The S&P 500 and Dow Jones Industrial Average hit record highs on Sept. 20, as tax reform continues to boost corporate profits.
While the uncertainty surrounding the trade war with China continues to rise, investors are confident the battle will cause less economic damage than feared.
The S&P 500 index gained 0.78 percent on Sept. 20 and the Dow Jones Industrial Average rose 0.95 percent, with the Dow at its highest closing level since late January.
Apple Inc. has been the biggest contributor to Dow’s surge over the past six months, followed by UnitedHealth Group Inc. and Boeing Corp.
The Nasdaq Composite also climbed almost 1 percent on Sept. 20, boosted by an increase in Amazon shares.
President Donald Trump touted the markets with a tweet, stating “Congratulations USA!”
S&P 500 HITS ALL-TIME HIGH Congratulations USA!
— Donald J. Trump (@realDonaldTrump) September 20, 2018
Economists credit the strong economic growth to the tax-reform bill passed in December of last year. The new tax code slashed the corporate tax rate to 21 percent from 35 percent, sending company profits sharply higher this year.
S&P 500 companies are projected to post earnings growth of 20 percent year-on-year in the third quarter, after growing 25 percent in the first two quarters, according to FactSet.
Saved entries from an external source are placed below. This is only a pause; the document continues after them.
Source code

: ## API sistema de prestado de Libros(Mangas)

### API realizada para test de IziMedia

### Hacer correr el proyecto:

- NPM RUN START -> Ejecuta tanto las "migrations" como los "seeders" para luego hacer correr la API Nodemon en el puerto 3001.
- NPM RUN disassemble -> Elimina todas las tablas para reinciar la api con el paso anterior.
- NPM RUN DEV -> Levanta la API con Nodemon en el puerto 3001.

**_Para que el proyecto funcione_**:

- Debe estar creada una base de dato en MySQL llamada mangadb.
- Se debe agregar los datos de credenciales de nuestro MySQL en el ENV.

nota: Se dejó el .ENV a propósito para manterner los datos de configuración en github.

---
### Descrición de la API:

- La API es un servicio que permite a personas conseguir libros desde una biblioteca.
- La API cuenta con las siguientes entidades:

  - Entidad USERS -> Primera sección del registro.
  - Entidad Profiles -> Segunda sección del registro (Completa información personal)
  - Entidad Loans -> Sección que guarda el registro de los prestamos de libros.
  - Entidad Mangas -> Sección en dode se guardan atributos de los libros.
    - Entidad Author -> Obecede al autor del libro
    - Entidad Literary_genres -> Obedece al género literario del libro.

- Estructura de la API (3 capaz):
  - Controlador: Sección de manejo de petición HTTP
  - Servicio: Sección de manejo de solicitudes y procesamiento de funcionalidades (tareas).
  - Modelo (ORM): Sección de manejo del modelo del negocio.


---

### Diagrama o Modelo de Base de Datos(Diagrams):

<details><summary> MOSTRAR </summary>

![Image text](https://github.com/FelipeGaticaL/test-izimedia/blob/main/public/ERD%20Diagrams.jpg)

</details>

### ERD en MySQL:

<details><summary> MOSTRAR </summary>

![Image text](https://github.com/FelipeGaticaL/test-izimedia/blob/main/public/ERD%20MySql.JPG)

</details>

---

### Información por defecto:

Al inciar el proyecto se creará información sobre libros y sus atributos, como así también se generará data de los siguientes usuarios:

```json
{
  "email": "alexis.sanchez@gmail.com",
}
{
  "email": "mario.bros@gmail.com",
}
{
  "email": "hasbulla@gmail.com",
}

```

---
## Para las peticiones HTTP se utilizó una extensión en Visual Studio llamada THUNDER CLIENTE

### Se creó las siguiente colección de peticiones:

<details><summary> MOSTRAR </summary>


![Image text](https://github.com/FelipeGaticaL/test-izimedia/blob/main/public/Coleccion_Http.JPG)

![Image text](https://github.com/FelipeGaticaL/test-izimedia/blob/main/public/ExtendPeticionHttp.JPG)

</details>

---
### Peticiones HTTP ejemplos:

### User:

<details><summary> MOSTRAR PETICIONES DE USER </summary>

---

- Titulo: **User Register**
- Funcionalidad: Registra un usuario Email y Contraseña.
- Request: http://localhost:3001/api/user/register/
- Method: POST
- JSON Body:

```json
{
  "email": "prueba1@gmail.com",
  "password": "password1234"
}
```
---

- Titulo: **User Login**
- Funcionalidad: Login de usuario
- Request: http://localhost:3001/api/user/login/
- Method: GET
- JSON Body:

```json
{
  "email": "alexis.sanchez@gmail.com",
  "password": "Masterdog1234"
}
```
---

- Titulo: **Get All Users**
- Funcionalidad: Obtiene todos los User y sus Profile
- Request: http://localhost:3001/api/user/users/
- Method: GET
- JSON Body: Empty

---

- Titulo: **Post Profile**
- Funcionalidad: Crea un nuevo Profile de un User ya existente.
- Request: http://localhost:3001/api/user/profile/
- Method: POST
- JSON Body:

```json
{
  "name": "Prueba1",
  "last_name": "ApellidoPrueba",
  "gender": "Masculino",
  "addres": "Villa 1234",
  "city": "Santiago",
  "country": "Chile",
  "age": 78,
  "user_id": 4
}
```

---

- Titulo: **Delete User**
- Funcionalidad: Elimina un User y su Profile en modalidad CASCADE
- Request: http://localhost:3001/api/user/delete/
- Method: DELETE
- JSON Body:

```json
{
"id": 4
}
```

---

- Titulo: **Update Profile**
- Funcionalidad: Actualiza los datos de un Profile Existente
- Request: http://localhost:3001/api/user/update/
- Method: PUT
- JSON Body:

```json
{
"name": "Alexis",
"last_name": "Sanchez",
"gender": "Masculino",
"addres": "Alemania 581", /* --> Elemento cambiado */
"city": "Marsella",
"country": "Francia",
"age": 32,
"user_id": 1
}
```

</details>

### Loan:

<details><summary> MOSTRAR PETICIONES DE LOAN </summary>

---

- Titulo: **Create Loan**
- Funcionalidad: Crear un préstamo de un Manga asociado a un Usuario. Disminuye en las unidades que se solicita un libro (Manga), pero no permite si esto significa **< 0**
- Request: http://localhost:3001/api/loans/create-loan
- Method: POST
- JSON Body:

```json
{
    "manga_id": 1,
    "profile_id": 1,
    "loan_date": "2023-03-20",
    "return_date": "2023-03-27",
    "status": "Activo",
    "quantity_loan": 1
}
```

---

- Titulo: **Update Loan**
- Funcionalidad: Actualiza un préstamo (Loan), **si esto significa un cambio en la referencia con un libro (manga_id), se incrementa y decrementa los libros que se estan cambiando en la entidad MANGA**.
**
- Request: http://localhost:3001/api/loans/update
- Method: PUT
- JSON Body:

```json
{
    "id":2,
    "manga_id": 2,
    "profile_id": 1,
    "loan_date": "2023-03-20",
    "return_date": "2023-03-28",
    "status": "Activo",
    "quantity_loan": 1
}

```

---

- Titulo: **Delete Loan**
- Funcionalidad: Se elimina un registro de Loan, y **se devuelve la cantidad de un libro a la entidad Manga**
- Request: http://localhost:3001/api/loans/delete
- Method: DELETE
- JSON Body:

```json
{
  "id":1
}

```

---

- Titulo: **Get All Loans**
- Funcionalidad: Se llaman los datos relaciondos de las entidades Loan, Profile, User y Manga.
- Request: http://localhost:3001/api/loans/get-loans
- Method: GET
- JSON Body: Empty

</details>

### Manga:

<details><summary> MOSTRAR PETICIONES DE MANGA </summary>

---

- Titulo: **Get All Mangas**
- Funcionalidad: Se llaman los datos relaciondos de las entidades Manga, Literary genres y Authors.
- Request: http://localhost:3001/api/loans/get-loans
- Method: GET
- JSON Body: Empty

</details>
“The trade war is real and will continue beyond the election,” said Jason Escamilla, CEO and chief investment officer at ImpactAdvisor, a wealth-management firm.
“But the trade war’s effects are a rounding error compared to the huge tailwind created by tax reform. Tax reform alone will continue to drive corporate profits.”
A Goldman Sachs report states that financial markets have already absorbed the likelihood of an escalating trade war with China. The report predicts the effect of the increased tariffs on the economy to be modest.
“If all of the proposed tariffs were implemented, they could boost core PCE inflation by around 0.3 percentage point year-on-year,” according to the report.
American stocks have substantially outperformed foreign stocks since May, when the trade disputes between the United States and other trading markets began to heat up.
U.S. stocks have risen over 10 percent year-to-date, while foreign stocks are down 3.5 percent. The robust economic and earnings growth, as well as the stability and the safety of the U.S. market, have attracted investors, according to experts.
The trade tension between the United States and China escalated recently when the Trump administration decided to proceed with imposing tariffs on an additional $200 billion in Chinese goods.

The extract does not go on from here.